A quem aqui chegar preocupado
em escrever da forma “oficial” e apenas interessado na resposta rápida: escreva
o nome da raça com hífen. É assim que vem, por exemplo, no VOLP, o Vocabulário
Ortográfico da Academia Brasileira de Letras – que, embora não tenha valor oficial, é usado como referência por
dicionários brasileiros e mesmo pelo português Priberam.

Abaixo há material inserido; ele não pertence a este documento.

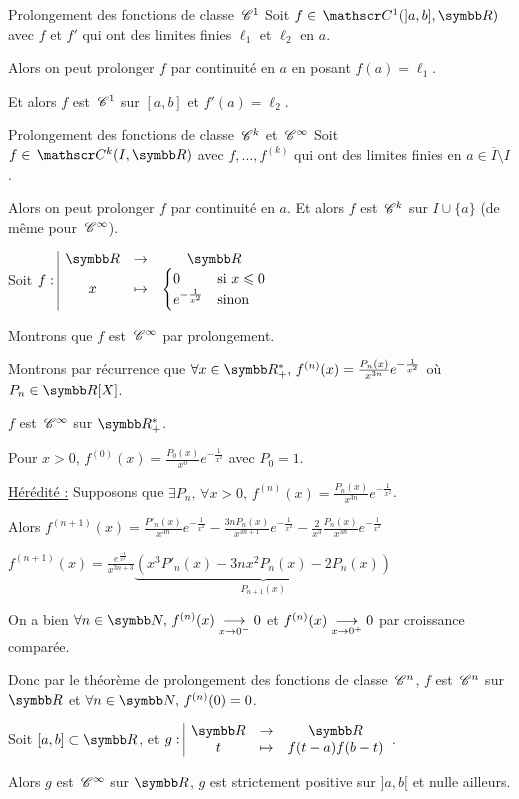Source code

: \begin{theoreme}{Prolongement des fonctions de classe $\mc 1$}{}
    Soit $f \in \mc 1(]a, b], \R)$ avec $f$ et $f'$ qui ont des limites finies 
    $\ell_1$ et $\ell_2$ en $a$. 

    Alors on peut prolonger $f$ par continuité en $a$ en posant $f(a) = \ell_1$.

    Et alors $f$ est $\mc 1$ sur $[a, b]$ et $f'(a) = \ell_2$.
\end{theoreme}

\begin{theoreme}{Prolongement des fonctions de classe $\mc k$ et $\mc {\infty}$}{}
    Soit $f \in \mc k(I, \R)$ avec $f,\dots,f^{(k)}$ qui ont des limites finies en $a \in \overline{I} \setminus I$. 

    Alors on peut prolonger $f$ par continuité en $a$.
    Et alors $f$ est $\mc k$ sur $I \cup \{a\}$ (de même pour $\mc {\infty}$).
\end{theoreme}

\begin{exemple}
    Soit $\fonction f \R \R x {\begin{cases}
        0 & \text{si } x \leqslant 0\\
        e^{-\frac{1}{x^2}} & \text{sinon}
    \end{cases}}$

    Montrons que $f$ est $\mc {\infty}$ par prolongement.

    Montrons par récurrence que $\forall x \in \R_+^*, \, f^{(n)}(x) = \frac{P_n(x) }{x^{3n}} e^{-\frac{1}{x^2}}$ où $P_n \in \R [X]$. 

    $f$ est $\mc \infty$ sur $\R_+^*$. 

    Pour $x > 0$, $f^{(0)}(x) = \frac{P_0(x )}{x^0} e^{-\frac{1}{x^2}}$ avec $P_0 = 1$.

    \uline{Hérédité :} Supposons que $\displaystyle \exists P_n, \, \forall x > 0, \, f^{(n)}(x) = \frac{P_n(x)}{x^{3n}} e^{-\frac{1}{x^2}}$.

    Alors $\displaystyle f^{(n+1)}(x) = \frac{P'_n(x)}{x^{3n}} e^{-\frac{1}{x^2}}  - \frac{3n P_n(x)}{x^{3n + 1}}e^{-\frac{1}{x^2}} - \frac 2 {x^3} \frac{P_n(x)}{x^{3n}}e^{-\frac{1}{x^2}}$

    $f^{(n+1)}(x) = \frac{e^{\frac{-1}{x^2}}}{x^{3n + 3}} \underbrace{\left( x^3 P'_n(x) - 3nx^2 P_n(x) - 2P_n(x) \right)}_{P_{n+1}(x)}$

    On a bien $\forall n \in \N, \, f^{(n)}(x) \limit x {0^-} 0 $ et $f^{(n)}(x) \limit x {0^+} 0$ par croissance comparée. 

    Donc par le théorème de prolongement des fonctions de classe $\mc n$, $f$ est $\mc n$ sur $\R$ et $\forall n \in \N, \, f^{(n)}(0) = 0$.


    Soit $[a, b] \subset \R$, et $\fonction g \R \R t {f(t-a)f(b-t)}$.

    Alors $g$ est $\mc \infty$ sur $\R$, $g$ est strictement positive sur $]a, b[$ et nulle ailleurs.
\end{exemple}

Ainda assim, convém resistir à
tentação de apontar o dedo a que escrever “pastor alemão” sem hífen como se se
tratasse de erro: o Dicionário Michaelis, por exemplo, traz o nome da
raça sem hífen, com abonação – a maioria dos bons autores, aliás, sempre
escreveu o nome da raça sem hífen. O Houaiss em papel também
traz apenas “pastor alemão” sem hífen, dentro do verbete “pastor”, mas na
versão na Internet incluiu a forma hifenizada. E o Dicionário Aulete aceita
as duas opções: traz tanto com hífen, “pastor-alemão”, quanto sem hífen, dentro
do verbete “pastor”:
E a verdade é que a solução
salomônica do Aulete é a melhor: por que é que uma forma deve necessariamente
estar errada?
Ouvir isso deve provocar
arrepios no leitor que tenha chegado aqui após perder seu tempo
consultando no Google qual a grafia “correta” para a raça, preocupado em não
cometer um suposto “erro de grafia”; mas o que se quer aqui trazer à discussão
é o fato de a língua portuguesa ser a única cujos falantes perdem tanto
tempo, inutilmente, preocupados em descobrir se uma palavra ou expressão deve
ser escrita com hífen ou não.
Deveríamos aprender a olhar a
questão do hífen como o fazem os falantes das outras grandes línguas europeias
– como o inglês, o francês, o espanhol, o italiano… todos eles há muito
deixaram de se preocupar tanto com o hífen.
Em inglês e em francês, não
existem regras rígidas para o uso dos hifens. Vários gramáticos ingleses
repetem a máxima ensinada em manual da Universidade de Oxford, segundo a qual
quem que se preocupar demais tentando seguir o uso “correto” dos hifens
acabará por enlouquecer (“If you take hyphens seriously you will
surely go mad“).
Assim, com a devida
autorização das gramáticas e dos dicionários, cada falante de inglês tem o
direito de corretamente, na escrita, escrever “air-crew“, “air
crew” ou “aircrew“; “best seller“, “best-seller“, “bestseller”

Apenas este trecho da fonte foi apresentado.